======== Data under study ========
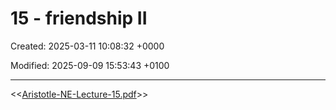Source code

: # 15 - friendship II

Created: 2025-03-11 10:08:32 +0000

Modified: 2025-09-09 15:53:43 +0100

---

<<[Aristotle-NE-Lecture-15.pdf](../../media/Aristotle-NE-Lecture-15.pdf)>>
========
__Aim of the task__: An exact copy of every line above is needed, without the images.

__Your solution__:
Source code

: # 15 - friendship II

Created: 2025-03-11 10:08:32 +0000

Modified: 2025-09-09 15:53:43 +0100

---

<<[Aristotle-NE-Lecture-15.pdf](../../media/Aristotle-NE-Lecture-15.pdf)>>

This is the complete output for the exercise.